* **WORK INSTRUCTIONS**
Only the lines below from the one with "研究生项目放到第一个项目，增加被提问的机会？" through the one with "Model capable generating" are to be written out, exactly and without any images.

(Stored data entries)
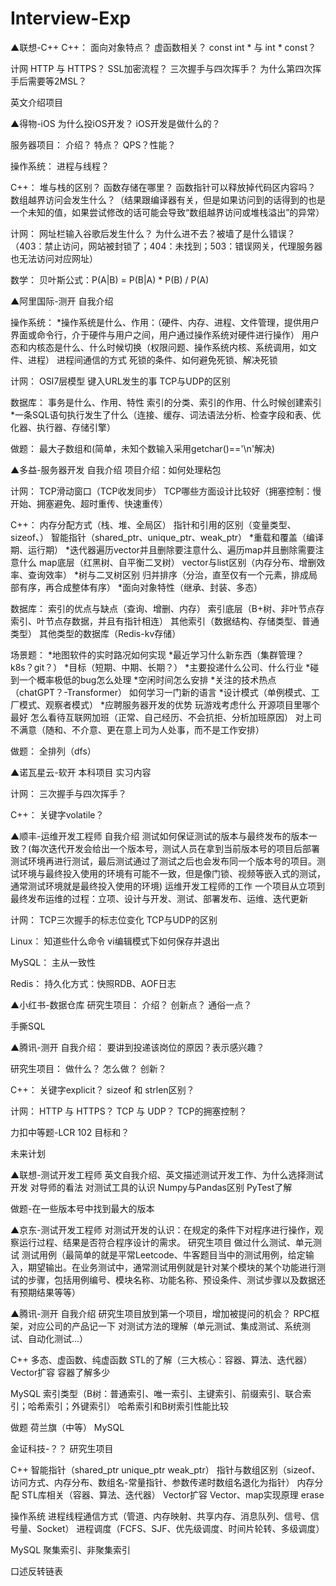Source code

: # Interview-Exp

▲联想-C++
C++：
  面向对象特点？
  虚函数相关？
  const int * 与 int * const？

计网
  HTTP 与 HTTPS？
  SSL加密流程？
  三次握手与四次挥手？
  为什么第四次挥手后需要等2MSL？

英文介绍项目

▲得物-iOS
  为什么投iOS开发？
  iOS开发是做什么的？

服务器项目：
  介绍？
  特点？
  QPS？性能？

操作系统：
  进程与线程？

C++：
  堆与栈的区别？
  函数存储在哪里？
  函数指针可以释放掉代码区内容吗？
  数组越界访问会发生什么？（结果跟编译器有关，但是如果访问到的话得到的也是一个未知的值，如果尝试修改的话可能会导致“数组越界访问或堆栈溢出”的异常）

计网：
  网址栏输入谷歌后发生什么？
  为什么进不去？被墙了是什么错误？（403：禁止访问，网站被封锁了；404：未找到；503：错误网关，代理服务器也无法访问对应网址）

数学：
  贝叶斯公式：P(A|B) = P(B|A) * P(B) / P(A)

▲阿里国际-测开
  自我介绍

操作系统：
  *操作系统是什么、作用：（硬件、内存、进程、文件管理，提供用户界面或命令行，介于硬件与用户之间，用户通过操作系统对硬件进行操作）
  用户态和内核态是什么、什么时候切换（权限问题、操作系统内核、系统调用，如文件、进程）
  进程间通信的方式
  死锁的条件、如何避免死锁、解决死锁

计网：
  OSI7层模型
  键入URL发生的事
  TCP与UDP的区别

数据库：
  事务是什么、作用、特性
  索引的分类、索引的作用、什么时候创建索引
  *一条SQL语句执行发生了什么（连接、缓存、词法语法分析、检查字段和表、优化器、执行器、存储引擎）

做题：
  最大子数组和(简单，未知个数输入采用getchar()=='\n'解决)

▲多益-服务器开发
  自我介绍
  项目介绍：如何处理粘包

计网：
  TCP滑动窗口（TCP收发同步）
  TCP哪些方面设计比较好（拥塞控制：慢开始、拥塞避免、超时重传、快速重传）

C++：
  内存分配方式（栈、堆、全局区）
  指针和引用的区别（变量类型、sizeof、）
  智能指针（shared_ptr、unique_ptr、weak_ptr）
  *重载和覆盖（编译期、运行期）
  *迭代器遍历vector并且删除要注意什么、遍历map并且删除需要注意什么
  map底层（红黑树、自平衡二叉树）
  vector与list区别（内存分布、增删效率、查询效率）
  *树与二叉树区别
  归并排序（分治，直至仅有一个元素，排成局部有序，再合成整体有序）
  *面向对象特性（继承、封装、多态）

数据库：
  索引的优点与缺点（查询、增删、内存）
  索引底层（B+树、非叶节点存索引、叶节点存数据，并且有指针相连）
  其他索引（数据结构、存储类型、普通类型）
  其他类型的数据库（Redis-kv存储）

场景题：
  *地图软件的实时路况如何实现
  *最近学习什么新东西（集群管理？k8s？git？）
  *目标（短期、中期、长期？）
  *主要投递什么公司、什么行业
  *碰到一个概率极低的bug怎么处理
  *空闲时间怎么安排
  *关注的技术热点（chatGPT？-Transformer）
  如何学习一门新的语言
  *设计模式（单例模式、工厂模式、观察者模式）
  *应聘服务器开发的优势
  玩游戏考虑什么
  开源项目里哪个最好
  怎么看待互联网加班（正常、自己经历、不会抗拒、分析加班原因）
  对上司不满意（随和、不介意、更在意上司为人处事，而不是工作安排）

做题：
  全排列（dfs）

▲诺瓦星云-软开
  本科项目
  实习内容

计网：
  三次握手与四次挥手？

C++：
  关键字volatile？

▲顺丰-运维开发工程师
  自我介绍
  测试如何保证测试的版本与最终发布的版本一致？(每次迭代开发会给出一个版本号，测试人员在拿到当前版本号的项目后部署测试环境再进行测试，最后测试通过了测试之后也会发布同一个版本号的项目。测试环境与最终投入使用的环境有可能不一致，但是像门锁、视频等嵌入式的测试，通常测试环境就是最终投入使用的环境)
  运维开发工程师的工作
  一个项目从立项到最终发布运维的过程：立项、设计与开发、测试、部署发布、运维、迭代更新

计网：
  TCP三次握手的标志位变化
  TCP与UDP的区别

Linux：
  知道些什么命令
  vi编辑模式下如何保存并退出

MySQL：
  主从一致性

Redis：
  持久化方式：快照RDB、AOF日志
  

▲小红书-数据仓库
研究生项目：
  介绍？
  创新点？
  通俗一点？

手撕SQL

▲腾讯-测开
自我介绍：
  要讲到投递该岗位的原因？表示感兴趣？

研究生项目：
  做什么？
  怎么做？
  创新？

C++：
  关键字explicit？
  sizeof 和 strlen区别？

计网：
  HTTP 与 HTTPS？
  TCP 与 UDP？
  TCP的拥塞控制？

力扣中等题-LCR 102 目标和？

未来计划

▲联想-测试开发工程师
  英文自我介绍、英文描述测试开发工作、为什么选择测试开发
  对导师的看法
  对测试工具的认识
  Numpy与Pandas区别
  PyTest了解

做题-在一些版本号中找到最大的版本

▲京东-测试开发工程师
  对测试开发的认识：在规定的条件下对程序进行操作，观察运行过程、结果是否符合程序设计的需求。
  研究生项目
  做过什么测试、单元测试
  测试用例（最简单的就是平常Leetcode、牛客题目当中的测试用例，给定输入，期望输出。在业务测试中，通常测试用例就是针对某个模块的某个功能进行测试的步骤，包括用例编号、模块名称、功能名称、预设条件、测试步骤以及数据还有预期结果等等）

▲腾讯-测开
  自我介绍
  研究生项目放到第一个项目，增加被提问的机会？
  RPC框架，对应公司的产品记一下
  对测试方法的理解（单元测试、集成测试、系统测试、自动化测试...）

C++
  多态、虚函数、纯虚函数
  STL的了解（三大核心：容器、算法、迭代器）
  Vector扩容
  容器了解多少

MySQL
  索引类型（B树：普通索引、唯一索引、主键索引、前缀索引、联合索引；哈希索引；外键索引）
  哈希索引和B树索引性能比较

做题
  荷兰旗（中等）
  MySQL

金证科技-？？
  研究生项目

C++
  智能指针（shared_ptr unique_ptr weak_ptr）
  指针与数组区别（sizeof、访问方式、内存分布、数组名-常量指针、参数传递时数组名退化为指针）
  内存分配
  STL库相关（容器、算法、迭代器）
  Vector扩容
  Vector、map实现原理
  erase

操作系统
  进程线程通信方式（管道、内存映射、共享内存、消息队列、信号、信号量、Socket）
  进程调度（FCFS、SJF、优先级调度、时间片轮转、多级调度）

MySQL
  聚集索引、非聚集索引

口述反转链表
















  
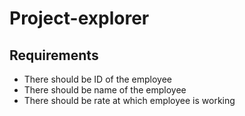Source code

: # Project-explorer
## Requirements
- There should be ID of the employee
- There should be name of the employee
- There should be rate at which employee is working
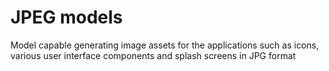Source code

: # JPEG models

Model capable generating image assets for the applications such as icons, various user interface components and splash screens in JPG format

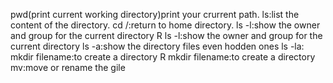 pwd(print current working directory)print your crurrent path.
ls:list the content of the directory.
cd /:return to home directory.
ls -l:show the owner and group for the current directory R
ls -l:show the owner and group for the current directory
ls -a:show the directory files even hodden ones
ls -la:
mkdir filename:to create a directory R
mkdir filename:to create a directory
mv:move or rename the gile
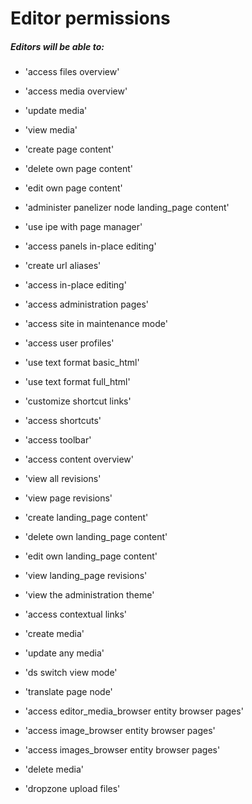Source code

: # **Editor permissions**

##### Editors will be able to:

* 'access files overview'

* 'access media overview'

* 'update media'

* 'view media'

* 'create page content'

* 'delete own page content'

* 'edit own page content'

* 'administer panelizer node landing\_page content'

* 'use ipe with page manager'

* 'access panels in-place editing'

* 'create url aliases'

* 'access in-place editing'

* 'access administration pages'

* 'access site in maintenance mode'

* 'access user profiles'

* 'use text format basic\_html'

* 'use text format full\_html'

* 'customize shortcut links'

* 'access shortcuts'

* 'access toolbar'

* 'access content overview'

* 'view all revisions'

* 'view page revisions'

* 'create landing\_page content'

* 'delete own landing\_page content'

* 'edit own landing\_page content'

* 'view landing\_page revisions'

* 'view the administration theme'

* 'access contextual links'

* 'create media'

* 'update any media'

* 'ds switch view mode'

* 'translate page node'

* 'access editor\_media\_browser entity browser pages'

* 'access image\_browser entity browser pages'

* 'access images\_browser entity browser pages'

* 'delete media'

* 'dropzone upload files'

* **YOUR SOLUTION**
  研究生项目放到第一个项目，增加被提问的机会？
  RPC框架，对应公司的产品记一下
  对测试方法的理解（单元测试、集成测试、系统测试、自动化测试...）

C++
  多态、虚函数、纯虚函数
  STL的了解（三大核心：容器、算法、迭代器）
  Vector扩容
  容器了解多少

MySQL
  索引类型（B树：普通索引、唯一索引、主键索引、前缀索引、联合索引；哈希索引；外键索引）
  哈希索引和B树索引性能比较

做题
  荷兰旗（中等）
  MySQL

金证科技-？？
  研究生项目

C++
  智能指针（shared_ptr unique_ptr weak_ptr）
  指针与数组区别（sizeof、访问方式、内存分布、数组名-常量指针、参数传递时数组名退化为指针）
  内存分配
  STL库相关（容器、算法、迭代器）
  Vector扩容
  Vector、map实现原理
  erase

操作系统
  进程线程通信方式（管道、内存映射、共享内存、消息队列、信号、信号量、Socket）
  进程调度（FCFS、SJF、优先级调度、时间片轮转、多级调度）

MySQL
  聚集索引、非聚集索引

口述反转链表
















  
Source code

: # Project-explorer
## Requirements
- There should be ID of the employee
- There should be name of the employee
- There should be rate at which employee is working
Source code

: # JPEG models

Model capable generating image assets for the applications such as icons, various user interface components and splash screens in JPG format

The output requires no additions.